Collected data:
BEGIN

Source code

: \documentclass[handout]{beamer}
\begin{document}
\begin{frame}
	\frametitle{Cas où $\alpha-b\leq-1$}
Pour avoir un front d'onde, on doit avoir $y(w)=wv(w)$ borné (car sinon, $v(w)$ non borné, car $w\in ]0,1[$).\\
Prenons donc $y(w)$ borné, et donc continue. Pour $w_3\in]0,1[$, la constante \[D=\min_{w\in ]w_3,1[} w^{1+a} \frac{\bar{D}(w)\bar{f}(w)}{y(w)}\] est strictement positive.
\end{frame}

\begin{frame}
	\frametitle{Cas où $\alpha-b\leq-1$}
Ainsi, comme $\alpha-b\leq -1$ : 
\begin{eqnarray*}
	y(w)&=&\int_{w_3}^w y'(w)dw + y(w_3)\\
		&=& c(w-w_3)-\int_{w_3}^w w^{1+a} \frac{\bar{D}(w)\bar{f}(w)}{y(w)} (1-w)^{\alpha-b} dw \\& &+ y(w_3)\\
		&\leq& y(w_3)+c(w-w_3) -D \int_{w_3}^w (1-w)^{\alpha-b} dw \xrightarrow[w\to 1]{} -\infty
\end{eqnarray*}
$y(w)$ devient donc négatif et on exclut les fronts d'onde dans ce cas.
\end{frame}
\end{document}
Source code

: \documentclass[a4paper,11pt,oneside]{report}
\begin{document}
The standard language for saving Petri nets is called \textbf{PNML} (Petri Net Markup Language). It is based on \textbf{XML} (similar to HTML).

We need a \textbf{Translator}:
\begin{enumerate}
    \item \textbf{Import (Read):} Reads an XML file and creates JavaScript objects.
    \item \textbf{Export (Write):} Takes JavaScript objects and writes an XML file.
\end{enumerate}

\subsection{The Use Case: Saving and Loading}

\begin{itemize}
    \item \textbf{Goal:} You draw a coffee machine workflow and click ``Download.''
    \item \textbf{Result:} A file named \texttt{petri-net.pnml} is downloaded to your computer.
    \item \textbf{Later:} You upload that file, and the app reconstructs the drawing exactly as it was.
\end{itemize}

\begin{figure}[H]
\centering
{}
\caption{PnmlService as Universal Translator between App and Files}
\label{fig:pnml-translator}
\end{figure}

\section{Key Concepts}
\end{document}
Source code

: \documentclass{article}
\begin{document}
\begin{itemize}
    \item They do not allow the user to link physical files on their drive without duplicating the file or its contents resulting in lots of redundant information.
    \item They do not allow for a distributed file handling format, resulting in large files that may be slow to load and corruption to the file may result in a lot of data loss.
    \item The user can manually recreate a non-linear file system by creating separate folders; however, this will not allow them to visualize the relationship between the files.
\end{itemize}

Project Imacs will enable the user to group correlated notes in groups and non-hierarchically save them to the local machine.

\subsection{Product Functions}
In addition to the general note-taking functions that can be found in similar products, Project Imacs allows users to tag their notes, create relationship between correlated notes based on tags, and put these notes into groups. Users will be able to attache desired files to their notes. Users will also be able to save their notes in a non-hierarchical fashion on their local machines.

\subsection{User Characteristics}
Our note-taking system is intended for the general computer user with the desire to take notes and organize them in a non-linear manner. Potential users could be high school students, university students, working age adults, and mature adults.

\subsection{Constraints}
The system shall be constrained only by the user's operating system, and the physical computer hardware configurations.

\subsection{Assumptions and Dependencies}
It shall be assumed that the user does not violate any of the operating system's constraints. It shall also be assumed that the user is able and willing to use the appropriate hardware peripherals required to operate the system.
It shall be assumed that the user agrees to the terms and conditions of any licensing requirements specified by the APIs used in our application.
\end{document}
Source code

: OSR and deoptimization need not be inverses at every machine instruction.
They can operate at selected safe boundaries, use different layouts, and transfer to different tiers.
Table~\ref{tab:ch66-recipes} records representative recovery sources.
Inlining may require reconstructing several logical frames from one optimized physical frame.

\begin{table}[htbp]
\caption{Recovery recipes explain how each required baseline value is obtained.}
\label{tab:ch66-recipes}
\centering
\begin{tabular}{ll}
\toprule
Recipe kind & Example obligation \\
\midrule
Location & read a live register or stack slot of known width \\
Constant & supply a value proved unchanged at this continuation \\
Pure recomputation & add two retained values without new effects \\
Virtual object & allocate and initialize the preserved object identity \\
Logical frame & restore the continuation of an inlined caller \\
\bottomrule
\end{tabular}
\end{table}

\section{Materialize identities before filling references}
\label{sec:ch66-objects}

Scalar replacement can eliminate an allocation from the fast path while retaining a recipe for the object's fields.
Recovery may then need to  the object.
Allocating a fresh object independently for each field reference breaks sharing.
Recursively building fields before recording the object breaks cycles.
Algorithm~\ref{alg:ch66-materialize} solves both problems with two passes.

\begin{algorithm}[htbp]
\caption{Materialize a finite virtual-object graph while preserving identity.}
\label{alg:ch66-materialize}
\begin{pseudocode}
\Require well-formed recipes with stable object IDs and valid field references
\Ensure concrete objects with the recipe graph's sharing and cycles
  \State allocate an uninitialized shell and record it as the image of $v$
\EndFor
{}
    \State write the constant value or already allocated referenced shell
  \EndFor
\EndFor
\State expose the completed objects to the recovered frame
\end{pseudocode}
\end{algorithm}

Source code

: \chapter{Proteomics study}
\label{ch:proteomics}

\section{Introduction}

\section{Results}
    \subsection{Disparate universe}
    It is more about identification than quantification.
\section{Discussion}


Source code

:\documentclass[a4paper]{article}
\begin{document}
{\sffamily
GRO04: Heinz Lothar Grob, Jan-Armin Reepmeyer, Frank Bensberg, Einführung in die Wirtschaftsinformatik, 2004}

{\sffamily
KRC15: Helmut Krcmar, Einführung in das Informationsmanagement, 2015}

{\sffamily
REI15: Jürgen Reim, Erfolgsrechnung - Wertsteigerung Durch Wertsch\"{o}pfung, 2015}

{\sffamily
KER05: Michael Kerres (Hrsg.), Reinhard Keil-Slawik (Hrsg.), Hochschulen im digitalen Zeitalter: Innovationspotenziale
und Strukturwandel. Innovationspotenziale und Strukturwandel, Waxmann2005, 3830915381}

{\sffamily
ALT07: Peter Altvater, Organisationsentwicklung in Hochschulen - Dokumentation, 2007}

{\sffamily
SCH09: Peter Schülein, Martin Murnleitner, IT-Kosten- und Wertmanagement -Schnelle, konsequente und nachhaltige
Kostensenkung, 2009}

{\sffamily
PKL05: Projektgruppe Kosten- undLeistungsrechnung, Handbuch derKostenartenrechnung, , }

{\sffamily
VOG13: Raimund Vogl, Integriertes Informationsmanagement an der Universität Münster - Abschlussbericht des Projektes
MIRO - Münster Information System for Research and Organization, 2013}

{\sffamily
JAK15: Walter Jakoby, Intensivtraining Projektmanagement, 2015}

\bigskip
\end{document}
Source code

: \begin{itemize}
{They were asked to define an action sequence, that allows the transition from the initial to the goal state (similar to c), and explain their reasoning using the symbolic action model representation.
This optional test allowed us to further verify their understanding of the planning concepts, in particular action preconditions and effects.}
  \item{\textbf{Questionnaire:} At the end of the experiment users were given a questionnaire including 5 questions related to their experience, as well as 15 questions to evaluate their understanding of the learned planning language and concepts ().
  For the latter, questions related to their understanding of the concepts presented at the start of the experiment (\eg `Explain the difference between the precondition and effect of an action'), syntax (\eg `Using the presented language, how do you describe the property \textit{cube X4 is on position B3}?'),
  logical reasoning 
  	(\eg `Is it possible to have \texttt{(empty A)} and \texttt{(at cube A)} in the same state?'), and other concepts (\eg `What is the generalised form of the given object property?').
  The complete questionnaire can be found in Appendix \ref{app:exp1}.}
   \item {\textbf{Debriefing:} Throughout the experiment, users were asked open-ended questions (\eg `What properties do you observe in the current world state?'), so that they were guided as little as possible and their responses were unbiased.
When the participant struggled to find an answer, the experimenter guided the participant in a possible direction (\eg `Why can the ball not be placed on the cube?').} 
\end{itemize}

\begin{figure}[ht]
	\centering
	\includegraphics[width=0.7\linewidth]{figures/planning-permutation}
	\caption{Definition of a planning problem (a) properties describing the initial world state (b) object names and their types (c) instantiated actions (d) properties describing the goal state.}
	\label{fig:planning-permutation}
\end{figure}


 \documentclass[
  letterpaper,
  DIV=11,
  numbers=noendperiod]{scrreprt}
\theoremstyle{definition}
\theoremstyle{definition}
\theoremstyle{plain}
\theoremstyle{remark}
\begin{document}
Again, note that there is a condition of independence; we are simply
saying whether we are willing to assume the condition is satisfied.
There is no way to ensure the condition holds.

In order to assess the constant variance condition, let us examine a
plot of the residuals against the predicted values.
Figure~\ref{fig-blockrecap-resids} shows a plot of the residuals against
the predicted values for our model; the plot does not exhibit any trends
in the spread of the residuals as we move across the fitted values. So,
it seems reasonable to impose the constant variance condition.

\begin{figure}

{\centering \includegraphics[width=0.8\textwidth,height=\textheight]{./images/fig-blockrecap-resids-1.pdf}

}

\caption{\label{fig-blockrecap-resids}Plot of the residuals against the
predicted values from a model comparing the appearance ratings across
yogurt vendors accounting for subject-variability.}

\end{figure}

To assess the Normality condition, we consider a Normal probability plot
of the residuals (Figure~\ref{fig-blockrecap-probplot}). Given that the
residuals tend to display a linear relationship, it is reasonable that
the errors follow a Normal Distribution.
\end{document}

END

# [THE TASK]
Above are the entries; copy every line among them that contains the word "operating".

# [ANSWER SECTION]
The system shall be constrained only by the user's operating system, and the physical computer hardware configurations.
It shall be assumed that the user does not violate any of the operating system's constraints. It shall also be assumed that the user is able and willing to use the appropriate hardware peripherals required to operate the system.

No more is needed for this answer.